Il Cristianesimo ha infatti affermato non solo una nuova morale astratta, ma anche un diverso approccio alla vita, molto cerebrale e spesso alienante, specie nel momento in cui è degenerato nell’algofilia, cioè nella cultura del dolore, nella mortificazione della carne, nel disprezzo per la vita terrena rispetto alla “vera vita” celeste, con tutte le conseguenze e le implicazioni terribili ancor oggi molto vtali, anche e soprattutto negli epigoni e emuli musulmani.
È necessario un definitivo superamento. Solo l’approccio storico può permetterlo.
4 commenti:
Diciamo che hai scritto giusto due righe... :)
Ieri notte ho assistito a un programma RAI di Gabriele La Porta, ormai celebre in quanto studioso di misticismo e spiritualità, per quanto non sia solo questo.
Il programma era dedicato ai Templari, visti come continuatori del misticismo gnostico e, in quanto tali, detentori di dottrine segrete in aperto contrasto ai dogmi ufficiali della chiesa romana, da cui formalmente dipendevano.
Tali dottrine hanno caratterizzato e ispirato lo sviluppo delle cattedrali gotiche, ma anche delle pievi toscane, oltre che di tante altre manifestazioni culturali dell'epoca e di quelle successive, in primis Leonardo.
Insomma: in linea con la moda dei templari dei nostri tempi, per quanto La Porta dimostri certo un livello decisamente diverso rispetto al più commerciale Dan Brown, per esempio, nei confronti del quale si è mostrato infatti critico.
Direi però, tornando al motivo dominante del mio post, che tutto ciò non nega un fatto storico a mio modo di vedere indubitabile:
anche gli gnostici e tutti i movimenti affini hanno interpretato il cosiddetto Cristo a modo loro, al di là del suo vero valore storico.
Ieshuah ha sicuramente tentato di farsi accettare come maschiach dal popolo ebraico e questo fu un gesto dal forte sapore politico a prescindere dalla sua dottrina che sicuramente si arricchiva di ulteriori aspetti, mistici, morali, ma anche sociali.
Del resto, è il destino dei cosiddetti profeti, che letteralmente "parlano per l'altro", cioè interpretano, essere a loro volta interpretati.
Fonti? serie e non Dan Brown, canzoni punk e novellisti vari.
PS: ma se per te Gesú era un impostore o addirittura non é mai esistito, perché tutto questo interesse su di lui?
All'epoca non avevo certo la pretesa di scrivere un articolo accademico, solo una sorta di rendiconto delle mie letture, se così si può chiamare.

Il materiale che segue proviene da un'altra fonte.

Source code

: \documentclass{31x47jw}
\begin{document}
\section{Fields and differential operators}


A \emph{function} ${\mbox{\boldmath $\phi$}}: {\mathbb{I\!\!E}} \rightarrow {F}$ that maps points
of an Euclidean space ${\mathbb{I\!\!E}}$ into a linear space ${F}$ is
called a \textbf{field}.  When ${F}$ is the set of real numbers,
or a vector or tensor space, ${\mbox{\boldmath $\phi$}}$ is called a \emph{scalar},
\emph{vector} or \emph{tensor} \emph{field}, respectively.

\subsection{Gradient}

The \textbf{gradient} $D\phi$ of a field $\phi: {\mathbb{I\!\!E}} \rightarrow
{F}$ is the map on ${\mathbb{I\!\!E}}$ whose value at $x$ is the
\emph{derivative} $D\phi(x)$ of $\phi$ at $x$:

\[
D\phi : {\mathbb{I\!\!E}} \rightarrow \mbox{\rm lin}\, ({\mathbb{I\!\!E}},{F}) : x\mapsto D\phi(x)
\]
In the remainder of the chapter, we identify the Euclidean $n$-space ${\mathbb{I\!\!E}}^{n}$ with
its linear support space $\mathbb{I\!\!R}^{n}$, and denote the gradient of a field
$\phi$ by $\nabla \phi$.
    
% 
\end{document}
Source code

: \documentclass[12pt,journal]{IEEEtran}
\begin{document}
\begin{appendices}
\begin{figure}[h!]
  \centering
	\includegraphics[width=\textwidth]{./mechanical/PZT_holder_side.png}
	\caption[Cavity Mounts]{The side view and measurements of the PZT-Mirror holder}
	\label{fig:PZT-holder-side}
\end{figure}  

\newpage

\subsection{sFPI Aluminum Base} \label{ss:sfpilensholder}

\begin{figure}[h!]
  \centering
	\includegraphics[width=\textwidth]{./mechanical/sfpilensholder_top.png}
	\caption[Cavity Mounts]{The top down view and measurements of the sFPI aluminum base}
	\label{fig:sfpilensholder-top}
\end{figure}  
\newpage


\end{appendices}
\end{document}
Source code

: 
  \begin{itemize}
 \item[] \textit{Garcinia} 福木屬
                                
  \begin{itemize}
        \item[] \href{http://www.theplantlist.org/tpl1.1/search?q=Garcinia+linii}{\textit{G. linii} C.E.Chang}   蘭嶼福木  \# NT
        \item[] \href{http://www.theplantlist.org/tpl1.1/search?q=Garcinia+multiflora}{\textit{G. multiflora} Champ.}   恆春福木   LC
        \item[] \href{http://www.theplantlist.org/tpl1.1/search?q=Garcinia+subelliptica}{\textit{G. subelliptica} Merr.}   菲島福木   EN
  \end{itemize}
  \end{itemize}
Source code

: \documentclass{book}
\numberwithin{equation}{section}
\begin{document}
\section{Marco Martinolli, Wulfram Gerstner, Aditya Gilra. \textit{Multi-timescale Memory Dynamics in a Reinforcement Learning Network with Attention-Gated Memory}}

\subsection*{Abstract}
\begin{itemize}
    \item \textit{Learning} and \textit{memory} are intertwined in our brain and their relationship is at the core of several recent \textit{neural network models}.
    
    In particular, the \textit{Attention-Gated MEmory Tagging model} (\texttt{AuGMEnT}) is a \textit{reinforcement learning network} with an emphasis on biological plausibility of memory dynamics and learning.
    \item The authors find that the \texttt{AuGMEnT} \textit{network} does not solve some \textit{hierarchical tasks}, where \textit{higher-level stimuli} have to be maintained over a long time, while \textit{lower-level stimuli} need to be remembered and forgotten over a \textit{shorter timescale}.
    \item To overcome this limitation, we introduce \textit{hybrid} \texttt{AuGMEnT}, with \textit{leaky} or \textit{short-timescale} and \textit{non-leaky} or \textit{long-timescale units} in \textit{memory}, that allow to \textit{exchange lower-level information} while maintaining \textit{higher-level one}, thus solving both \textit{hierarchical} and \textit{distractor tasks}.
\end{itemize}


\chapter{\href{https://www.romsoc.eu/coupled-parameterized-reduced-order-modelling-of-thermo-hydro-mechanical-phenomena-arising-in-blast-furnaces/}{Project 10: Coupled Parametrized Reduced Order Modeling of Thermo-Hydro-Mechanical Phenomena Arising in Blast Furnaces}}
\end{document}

Tra cui non è contemplato il romanzo di Dan Brown, che non ho mai letto - ci ho provato, ma l'ho trovato troppo noioso - che infatti non cito come "fonte", né cito come fonti gli altri che riporti, semmai come raffronti.
Quanto al mio interesse per Gesù, ti posso semplicemente rispondere che, se per caso non te ne sei accorto, da quando siamo nati ci martellano i marroni con il suo nome, specialmente a Natale, quando infatti ho scritto questo post nell'ormai lontano 2006. Inoltre la Chiesa cattolica in Italia è molto potente, grazie a oltre un miliardo di euro all'anno che gli regaliamo con l'8xmille, senza contare tutti gli altri proventi che incamera.
Fare un po' di chiarezza su tutto ciò penso che sia stato un sano esercizio.
A uno studio storico p.d. mi riservo di dedicarmici più in là, se ne avrò voglia, in effetti sono altre le cose che più mi interessano.
Poi, ognuno è libero a credere a tutte le favole che vuole, da Cappuccetto rosso, a Babbo Natale e anche a Gesù Cristo.